__HOW TO COMPLETE THIS TASK__
Output only the lines below that start at the line containing "- Muistakaa miniprojektien" and end at the line containing "- Apua tehtävien tekoon", with both ends kept.

__DATA SHOWN__
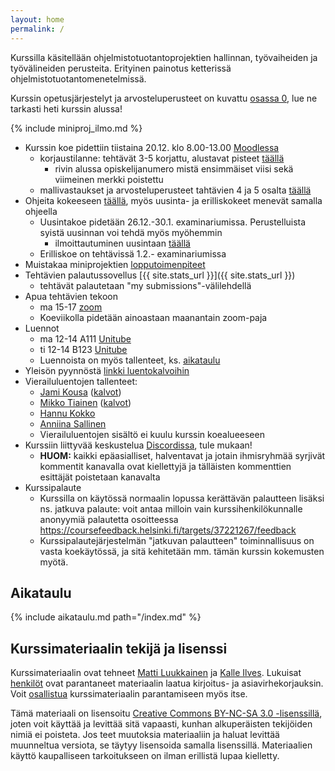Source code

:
 ```yaml
---
layout: home
permalink: /
---
```


Kurssilla käsitellään ohjelmistotuotantoprojektien hallinnan, työvaiheiden ja työvälineiden perusteita. Erityinen
painotus ketterissä ohjelmistotuotantomenetelmissä.

Kurssin opetusjärjestelyt ja arvosteluperusteet on kuvattu [osassa 0](/osa0), lue ne tarkasti heti kurssin alussa!

{% include miniproj_ilmo.md %}

- Kurssin koe pidettiin tiistaina 20.12. klo 8.00-13.00 [Moodlessa](https://moodle.helsinki.fi/course/view.php?id=55570)
  - korjaustilanne: tehtävät 3-5 korjattu, alustavat pisteet [täällä](/koe345.pdf)
    - rivin alussa opiskelijanumero mistä ensimmäiset viisi sekä viimeinen merkki poistettu
  - mallivastaukset ja arvosteluperusteet tahtävien 4 ja 5 osalta [täällä](/koe2022)    
- Ohjeita kokeeseen [täällä](/ohje_kokeeseen), myös uusinta- ja erilliskokeet menevät samalla ohjeella
  - Uusintakoe pidetään 26.12.-30.1. examinariumissa. Perustelluista syistä uusinnan voi tehdä myös myöhemmin
    - ilmoittautuminen uusintaan [täällä](https://examinarium.helsinki.fi/enroll/exam/68512?code=TKT20006_hy-opt-cur-2223-cf7ab8df-fa0c-482e-9584-388e0429f5cb)
  - Erilliskoe on tehtävissä 1.2.- examinariumissa
- Muistakaa miniprojektien [lopputoimenpiteet](/miniprojektin_arvosteluperusteet/#lopputoimenpiteet)
- Tehtävien palautussovellus [{{ site.stats_url }}]({{ site.stats_url }})
  - tehtävät palautetaan "my submissions"-välilehdellä
- Apua tehtävien tekoon
  - ma 15-17 [zoom](https://helsinki.zoom.us/j/66434455403?pwd=UWQ2NnZUZHF0Z1RyanFjTFRMU0I5dz09)
  - Koeviikolla pidetään ainoastaan maanantain zoom-paja
- Luennot 
  - ma 12-14 A111 [Unitube](https://video.helsinki.fi/unitube/live-stream.html?room=l9)
  - ti 12-14 B123 [Unitube](https://video.helsinki.fi/unitube/live-stream.html?room=l10)
  - Luennoista on myös tallenteet, ks. [aikataulu](/#aikataulu)
- Yleisön pyynnöstä [linkki luentokalvoihin](https://github.com/ohjelmistotuotanto-hy/slides-22)
- Vierailuluentojen tallenteet:
  - [Jami Kousa](https://youtu.be/nVs0Ker3cPk) ([kalvot](/vierailuluennot/jami.pdf))
  - [Mikko Tiainen](https://youtu.be/77-d-LbT2FI) ([kalvot](/vierailuluennot/mikko.pdf))
  - [Hannu Kokko](https://youtu.be/gKCKFs2zUu4)
  - [Anniina Sallinen](https://youtu.be/WWy-G353UEo)
  - Vierailuluentojen sisältö ei kuulu kurssin koealueeseen
- Kurssiin liittyvää keskustelua [Discordissa](https://study.cs.helsinki.fi/discord/join/ohtu), tule mukaan!
  - **HUOM:** kaikki epäasialliset, halventavat ja jotain ihmisryhmää syrjivät kommentit kanavalla ovat kiellettyjä ja tälläisten kommenttien esittäjät poistetaan kanavalta
- Kurssipalaute
  - Kurssilla on käytössä normaalin lopussa kerättävän palautteen lisäksi ns. jatkuva palaute: voit antaa milloin vain kurssihenkilökunnalle anonyymiä palautetta osoitteessa <https://coursefeedback.helsinki.fi/targets/37221267/feedback>
  - Kurssipalautejärjestelmän "jatkuvan palautteen" toiminnallisuus on vasta koekäytössä, ja sitä kehitetään mm. tämän kurssin kokemusten myötä.

## Aikataulu

{% include aikataulu.md path="/index.md" %}

## Kurssimateriaalin tekijä ja lisenssi

Kurssimateriaalin ovat tehneet <a href="https://github.com/mluukkai">Matti Luukkainen</a> ja <a href="https://github.com/Kaltsoon">Kalle Ilves</a>. Lukuisat <a href="https://github.com/ohjelmistotuotanto-hy/ohjelmistotuotanto-hy.github.io/graphs/contributors">henkilöt</a> ovat parantaneet materiaalin laatua kirjoitus- ja asiavirhekorjauksin. Voit <a href="/osa0#typoja-materiaalissa">osallistua</a> kurssimateriaalin parantamiseen myös itse.

Tämä materiaali on lisensoitu <a rel="license" href="http://creativecommons.org/licenses/by-nc-sa/3.0/">Creative Commons BY-NC-SA 3.0 -lisenssillä</a>, joten voit käyttää ja levittää sitä vapaasti, kunhan alkuperäisten tekijöiden nimiä ei poisteta. Jos teet muutoksia materiaaliin ja haluat levittää muunneltua versiota, se täytyy lisensoida samalla lisenssillä. Materiaalien käyttö kaupalliseen tarkoitukseen on ilman erillistä lupaa kielletty.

__FINISHED TASK__
- Muistakaa miniprojektien [lopputoimenpiteet](/miniprojektin_arvosteluperusteet/#lopputoimenpiteet)
- Tehtävien palautussovellus [{{ site.stats_url }}]({{ site.stats_url }})
  - tehtävät palautetaan "my submissions"-välilehdellä
- Apua tehtävien tekoon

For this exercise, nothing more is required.